A brief and obscure provision buried in the nearly 900-page coronavirus stimulus package passed by Congress last month authorizes the Federal Reserve to skirt longstanding transparency and accountability requirements as it doles out trillions of dollars in taxpayer money to large corporations.
The provision of the CARES Act allowing the Fed to avoid oversight kicked up some outrage on social media in late March as the bill headed toward final passage but has since received hardly any media scrutiny, despite the vast sum of relief money the central bank is tasked with distributing.
“The new law would absolve the board of the requirement to keep minutes to closed-door meetings as it deliberates [over the corporate bailout fund],” Politico reported Thursday morning. “That would severely limit the amount of information potentially available to the public on what influenced the board’s decision-making. The board would only have to keep a record of its votes, though they wouldn’t have to be made public during the coronavirus crisis.”
“The provision dispenses with a longstanding accountability rule that the board has to give at least one day’s notice before holding a meeting,” Politico noted.
The CARES Act created a nearly $500 billion bailout fund designed to provide relief to large corporations. Around $450 billion of that fund was placed under the control of the Federal Reserve, which can leverage the $450 billion into $4.5 trillion.
As the Fed makes hugely consequential decisions about where that taxpayer money will go, Section 4009 of the CARES Act—titled Temporary Government in the Sunshine Act Relief—gives the central bank the ability to temporarily disregard requirements that it keep detailed records, including minutes, of closed-door meetings. The provision is effective until the end of the coronavirus crisis or Dec. 31, 2020, depending on which comes first.
The 1976 Government in the Sunshine Act, passed in the wake of the Watergate scandal, required—with some execeptions—that meetings of federal agencies “be open to public observation.”
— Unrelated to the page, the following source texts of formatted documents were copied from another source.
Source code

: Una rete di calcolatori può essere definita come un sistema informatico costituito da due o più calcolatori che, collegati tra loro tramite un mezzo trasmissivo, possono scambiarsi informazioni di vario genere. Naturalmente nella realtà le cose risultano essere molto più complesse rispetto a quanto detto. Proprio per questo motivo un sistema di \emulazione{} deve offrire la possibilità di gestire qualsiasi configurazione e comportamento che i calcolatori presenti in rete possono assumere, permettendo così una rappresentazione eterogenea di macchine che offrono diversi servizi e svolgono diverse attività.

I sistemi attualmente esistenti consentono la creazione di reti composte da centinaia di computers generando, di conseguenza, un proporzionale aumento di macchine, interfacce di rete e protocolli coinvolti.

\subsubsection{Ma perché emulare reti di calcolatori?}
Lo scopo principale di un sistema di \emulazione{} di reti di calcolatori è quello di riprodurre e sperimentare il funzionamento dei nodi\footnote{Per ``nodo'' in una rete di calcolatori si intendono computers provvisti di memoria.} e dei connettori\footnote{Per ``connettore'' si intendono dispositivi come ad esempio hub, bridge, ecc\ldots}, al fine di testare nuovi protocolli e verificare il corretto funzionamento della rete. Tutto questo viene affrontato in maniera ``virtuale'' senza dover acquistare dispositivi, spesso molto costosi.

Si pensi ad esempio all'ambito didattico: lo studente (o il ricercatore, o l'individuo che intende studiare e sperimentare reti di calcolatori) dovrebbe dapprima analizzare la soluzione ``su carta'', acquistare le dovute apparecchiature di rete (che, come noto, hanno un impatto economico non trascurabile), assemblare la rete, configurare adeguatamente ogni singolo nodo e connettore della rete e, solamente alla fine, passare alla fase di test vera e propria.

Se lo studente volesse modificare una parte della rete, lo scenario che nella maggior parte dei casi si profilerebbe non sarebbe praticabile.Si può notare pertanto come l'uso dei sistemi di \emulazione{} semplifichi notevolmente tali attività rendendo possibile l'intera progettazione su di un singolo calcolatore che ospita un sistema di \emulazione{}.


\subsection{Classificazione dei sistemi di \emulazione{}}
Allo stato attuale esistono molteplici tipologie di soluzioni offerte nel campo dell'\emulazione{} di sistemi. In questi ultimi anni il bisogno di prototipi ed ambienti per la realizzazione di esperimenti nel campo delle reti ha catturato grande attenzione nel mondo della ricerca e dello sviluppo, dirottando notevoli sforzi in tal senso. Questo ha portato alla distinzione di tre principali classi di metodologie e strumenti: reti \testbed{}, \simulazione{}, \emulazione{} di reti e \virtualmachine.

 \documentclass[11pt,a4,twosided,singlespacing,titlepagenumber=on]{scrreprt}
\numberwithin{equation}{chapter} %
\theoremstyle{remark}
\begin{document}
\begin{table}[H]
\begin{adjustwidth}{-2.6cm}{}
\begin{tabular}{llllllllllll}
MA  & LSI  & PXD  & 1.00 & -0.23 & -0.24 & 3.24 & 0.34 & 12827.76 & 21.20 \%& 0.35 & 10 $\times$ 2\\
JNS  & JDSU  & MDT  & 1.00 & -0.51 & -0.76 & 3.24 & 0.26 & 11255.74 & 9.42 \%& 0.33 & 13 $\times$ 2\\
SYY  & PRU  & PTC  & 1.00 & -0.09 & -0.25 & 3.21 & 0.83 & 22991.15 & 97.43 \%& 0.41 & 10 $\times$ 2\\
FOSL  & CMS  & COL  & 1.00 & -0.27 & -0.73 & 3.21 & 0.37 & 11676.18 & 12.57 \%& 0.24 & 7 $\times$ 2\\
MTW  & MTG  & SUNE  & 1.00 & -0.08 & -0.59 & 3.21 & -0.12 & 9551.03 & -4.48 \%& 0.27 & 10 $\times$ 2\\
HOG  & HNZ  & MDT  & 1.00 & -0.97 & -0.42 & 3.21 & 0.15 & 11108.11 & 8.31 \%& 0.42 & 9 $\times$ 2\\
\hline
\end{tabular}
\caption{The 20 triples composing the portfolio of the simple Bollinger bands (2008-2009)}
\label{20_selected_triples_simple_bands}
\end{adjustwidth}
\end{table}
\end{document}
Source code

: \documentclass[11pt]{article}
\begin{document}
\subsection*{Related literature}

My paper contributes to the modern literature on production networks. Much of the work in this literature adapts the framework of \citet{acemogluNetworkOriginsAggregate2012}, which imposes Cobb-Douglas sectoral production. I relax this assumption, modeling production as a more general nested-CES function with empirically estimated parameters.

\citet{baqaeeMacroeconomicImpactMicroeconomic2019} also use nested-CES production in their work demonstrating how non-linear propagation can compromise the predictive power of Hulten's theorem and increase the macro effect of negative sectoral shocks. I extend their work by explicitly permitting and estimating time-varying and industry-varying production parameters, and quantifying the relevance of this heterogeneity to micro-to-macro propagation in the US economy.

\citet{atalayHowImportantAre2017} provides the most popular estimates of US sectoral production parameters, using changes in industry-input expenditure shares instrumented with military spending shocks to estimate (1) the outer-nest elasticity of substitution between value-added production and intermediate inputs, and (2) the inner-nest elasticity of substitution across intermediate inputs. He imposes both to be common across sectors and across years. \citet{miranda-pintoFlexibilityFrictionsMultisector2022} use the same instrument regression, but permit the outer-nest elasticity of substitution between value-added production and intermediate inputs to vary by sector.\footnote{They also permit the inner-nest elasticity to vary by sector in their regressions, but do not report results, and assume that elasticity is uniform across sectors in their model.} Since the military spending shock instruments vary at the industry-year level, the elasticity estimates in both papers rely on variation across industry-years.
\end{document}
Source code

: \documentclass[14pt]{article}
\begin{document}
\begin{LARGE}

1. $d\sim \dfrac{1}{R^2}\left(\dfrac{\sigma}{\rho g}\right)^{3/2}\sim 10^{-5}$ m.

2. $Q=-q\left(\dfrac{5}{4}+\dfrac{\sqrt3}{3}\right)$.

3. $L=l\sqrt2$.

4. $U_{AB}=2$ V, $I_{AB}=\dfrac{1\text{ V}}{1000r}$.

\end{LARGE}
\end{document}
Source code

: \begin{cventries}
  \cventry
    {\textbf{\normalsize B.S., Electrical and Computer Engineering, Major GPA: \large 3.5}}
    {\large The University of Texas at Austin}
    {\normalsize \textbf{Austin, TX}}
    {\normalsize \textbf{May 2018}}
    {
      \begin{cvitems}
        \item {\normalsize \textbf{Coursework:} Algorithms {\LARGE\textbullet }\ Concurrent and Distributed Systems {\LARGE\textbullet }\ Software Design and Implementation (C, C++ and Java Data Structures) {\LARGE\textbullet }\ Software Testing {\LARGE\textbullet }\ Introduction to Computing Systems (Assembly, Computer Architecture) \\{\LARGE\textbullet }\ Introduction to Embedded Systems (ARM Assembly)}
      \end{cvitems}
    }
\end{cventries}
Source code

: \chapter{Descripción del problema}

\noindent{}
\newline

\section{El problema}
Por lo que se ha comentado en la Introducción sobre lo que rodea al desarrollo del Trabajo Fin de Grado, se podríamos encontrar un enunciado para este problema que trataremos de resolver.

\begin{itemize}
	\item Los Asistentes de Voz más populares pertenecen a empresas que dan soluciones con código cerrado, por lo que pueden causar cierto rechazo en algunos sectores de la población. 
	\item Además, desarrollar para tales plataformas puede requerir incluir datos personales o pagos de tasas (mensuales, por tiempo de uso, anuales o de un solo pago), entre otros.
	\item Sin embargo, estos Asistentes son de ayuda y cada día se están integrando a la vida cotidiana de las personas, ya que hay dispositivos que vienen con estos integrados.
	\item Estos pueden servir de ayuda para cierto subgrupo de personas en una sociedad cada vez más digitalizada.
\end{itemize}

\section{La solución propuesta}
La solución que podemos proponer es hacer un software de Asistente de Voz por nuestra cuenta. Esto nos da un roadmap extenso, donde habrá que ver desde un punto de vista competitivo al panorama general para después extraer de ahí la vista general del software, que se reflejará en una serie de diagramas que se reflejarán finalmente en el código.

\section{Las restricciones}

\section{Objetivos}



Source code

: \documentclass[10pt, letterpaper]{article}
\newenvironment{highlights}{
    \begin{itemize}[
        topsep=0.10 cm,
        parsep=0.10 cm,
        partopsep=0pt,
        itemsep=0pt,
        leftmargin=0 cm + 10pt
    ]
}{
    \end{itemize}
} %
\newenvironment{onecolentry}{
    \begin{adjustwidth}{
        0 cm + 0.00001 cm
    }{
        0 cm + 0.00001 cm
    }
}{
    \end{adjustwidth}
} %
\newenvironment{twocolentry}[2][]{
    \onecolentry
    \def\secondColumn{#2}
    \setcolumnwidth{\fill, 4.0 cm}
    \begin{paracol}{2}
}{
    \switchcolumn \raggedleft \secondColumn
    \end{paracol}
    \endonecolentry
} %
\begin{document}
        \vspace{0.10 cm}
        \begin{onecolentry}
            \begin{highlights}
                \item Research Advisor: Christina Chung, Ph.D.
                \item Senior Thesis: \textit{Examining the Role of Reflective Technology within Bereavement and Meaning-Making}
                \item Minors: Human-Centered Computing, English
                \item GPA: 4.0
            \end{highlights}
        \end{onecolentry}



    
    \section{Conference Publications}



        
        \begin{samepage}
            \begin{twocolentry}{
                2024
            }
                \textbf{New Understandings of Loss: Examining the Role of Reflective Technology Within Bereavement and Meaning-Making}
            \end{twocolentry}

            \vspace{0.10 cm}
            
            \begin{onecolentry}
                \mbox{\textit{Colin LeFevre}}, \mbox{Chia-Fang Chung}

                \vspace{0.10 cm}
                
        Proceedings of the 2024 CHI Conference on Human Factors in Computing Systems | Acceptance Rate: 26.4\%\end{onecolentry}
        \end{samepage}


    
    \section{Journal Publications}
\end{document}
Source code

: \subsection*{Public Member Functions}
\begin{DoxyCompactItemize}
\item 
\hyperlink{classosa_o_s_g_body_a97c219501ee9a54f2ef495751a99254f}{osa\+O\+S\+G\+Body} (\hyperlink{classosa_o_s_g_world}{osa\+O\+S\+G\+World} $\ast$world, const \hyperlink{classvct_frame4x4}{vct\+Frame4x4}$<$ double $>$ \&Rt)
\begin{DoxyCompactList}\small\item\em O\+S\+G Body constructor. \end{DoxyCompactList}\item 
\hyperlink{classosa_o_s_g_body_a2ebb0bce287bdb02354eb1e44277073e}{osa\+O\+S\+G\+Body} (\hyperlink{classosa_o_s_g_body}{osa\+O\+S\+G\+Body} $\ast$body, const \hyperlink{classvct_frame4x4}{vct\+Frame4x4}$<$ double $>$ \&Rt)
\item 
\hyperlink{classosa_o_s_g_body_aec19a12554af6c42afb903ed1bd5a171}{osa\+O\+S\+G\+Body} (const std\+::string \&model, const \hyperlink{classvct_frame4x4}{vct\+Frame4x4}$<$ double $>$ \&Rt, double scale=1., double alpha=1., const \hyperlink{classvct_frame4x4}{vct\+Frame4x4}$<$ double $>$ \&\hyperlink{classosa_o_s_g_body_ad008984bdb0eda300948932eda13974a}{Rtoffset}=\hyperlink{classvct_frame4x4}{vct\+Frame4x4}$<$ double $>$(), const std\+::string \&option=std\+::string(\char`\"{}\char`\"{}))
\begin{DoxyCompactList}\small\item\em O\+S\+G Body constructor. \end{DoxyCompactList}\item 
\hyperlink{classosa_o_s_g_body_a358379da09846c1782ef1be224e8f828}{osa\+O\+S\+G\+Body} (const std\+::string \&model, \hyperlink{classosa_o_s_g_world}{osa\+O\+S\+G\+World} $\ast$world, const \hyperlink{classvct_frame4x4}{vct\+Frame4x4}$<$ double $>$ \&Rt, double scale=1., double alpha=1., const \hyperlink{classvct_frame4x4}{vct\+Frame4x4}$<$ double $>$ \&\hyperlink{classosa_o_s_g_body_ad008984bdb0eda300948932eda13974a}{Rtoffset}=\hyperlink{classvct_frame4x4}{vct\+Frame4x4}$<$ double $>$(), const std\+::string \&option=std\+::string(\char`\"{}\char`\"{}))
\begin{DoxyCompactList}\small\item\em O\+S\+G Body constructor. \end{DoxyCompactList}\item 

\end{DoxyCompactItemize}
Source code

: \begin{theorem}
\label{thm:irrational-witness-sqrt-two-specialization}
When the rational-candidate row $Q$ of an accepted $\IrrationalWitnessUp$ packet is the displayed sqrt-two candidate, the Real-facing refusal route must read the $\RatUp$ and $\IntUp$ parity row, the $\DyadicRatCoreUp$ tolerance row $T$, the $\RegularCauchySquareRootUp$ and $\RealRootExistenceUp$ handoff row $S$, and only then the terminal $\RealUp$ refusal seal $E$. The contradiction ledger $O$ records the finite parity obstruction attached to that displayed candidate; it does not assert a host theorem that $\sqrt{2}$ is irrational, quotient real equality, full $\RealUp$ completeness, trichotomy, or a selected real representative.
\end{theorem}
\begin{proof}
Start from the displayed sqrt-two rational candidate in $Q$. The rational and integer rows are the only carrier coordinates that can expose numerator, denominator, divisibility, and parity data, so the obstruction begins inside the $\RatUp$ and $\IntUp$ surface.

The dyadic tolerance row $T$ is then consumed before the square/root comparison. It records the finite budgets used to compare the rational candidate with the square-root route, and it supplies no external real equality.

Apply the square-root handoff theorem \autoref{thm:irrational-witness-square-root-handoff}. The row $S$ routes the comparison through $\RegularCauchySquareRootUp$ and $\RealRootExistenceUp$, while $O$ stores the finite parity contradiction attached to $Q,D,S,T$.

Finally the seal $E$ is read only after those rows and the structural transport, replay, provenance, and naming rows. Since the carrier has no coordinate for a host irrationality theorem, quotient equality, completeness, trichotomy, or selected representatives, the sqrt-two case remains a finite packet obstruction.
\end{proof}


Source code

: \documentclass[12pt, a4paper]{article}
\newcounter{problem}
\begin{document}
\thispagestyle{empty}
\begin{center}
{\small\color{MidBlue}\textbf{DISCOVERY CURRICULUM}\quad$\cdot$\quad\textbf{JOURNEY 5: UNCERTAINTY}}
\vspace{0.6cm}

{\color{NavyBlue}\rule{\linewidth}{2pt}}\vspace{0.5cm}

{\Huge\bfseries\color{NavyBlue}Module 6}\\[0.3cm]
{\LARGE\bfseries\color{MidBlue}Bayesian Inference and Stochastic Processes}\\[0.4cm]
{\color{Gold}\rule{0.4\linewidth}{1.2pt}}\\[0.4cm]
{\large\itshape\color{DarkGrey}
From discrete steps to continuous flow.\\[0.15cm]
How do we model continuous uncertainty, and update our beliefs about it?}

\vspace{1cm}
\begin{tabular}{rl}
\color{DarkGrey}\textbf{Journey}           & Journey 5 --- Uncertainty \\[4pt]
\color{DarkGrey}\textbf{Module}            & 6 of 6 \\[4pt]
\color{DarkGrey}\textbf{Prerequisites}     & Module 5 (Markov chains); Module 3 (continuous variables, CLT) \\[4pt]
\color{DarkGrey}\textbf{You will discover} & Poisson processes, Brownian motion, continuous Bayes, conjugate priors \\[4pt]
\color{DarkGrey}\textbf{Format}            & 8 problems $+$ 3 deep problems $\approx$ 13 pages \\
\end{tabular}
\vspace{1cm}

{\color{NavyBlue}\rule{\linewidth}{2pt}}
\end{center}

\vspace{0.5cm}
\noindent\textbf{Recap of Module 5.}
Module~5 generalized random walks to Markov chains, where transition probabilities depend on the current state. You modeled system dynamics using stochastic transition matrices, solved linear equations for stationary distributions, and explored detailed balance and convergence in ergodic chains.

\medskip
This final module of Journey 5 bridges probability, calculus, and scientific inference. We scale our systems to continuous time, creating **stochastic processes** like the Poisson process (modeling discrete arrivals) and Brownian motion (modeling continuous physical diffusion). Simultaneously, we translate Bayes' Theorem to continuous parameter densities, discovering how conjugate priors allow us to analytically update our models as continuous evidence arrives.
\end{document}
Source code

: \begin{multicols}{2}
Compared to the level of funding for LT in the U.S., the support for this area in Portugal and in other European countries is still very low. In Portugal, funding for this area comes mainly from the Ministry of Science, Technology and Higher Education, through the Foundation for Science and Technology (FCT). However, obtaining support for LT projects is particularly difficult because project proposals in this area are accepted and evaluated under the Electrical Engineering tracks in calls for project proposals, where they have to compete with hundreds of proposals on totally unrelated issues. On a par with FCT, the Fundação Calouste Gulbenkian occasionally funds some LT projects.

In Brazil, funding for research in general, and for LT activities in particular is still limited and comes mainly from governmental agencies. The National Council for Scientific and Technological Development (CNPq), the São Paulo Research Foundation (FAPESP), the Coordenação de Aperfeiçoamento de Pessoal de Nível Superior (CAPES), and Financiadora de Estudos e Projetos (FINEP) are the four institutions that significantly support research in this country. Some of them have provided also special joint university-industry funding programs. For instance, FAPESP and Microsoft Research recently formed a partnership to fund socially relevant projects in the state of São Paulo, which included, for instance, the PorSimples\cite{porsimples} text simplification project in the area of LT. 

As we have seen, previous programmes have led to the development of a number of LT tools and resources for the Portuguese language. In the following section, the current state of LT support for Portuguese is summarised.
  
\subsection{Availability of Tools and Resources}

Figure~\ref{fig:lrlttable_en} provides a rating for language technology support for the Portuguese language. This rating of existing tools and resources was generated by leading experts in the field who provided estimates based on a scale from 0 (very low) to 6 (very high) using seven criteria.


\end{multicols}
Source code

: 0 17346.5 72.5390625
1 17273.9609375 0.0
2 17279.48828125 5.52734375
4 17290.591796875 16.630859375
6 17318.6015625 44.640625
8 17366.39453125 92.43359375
The CARES Act provision states that “if the Chairman of the Board of Governors of the Federal Reserve System determines, in writing, that unusual and exigent circumstances exist, the Board may conduct meetings without regard to the requirements of section 552b of title 5, United States Code.”
That change could deprive the public of information about Fed decision-making until “long after the bailout is over,” Politico noted.
David Sirota, a former speechwriter for Sen. Bernie Sanders’ (I-Vt.) presidential campaign, was among the first to highlight and raise alarm about the provision in late March.
“The emergency legislation would empower Federal Reserve officials to direct hundreds of billions of dollars to corporations—and the same legislation would also allow those Federal Reserve officials to avoid longstanding sunshine/transparency laws,” Sirota tweeted.
“This is extremely alarming,” Irvin McCullough, deputy legislative director for the Government Accountability Project, tweeted last month. “That provision’s a body blow to transparency when we need it most.”
Similar to the 2008 financial crisis, the Fed has played an outsize role in propping up the U.S. economy as the coronavirus pandemic sparks mass layoffs and shutters entire industries nationwide. At one point late last month, according to the Associated Press, the Fed was pumping $1 trillion a day into the banking system as the economy barreled toward recession.
Charles Glasser, a media attorney who represented Bloomberg News in a public records lawsuit against the Fed following the 2008 financial crisis, told Politico that due to the CARES Act provision, “we may never know what terms are being given to banks, what collateral is being offered, what repayment methods and duties banks and other financial institutions may have.”
“This is written too broadly,” said Glasser, “and allows the Federal Reserve to avoid its responsibilities of public disclosure as the courts have described them.”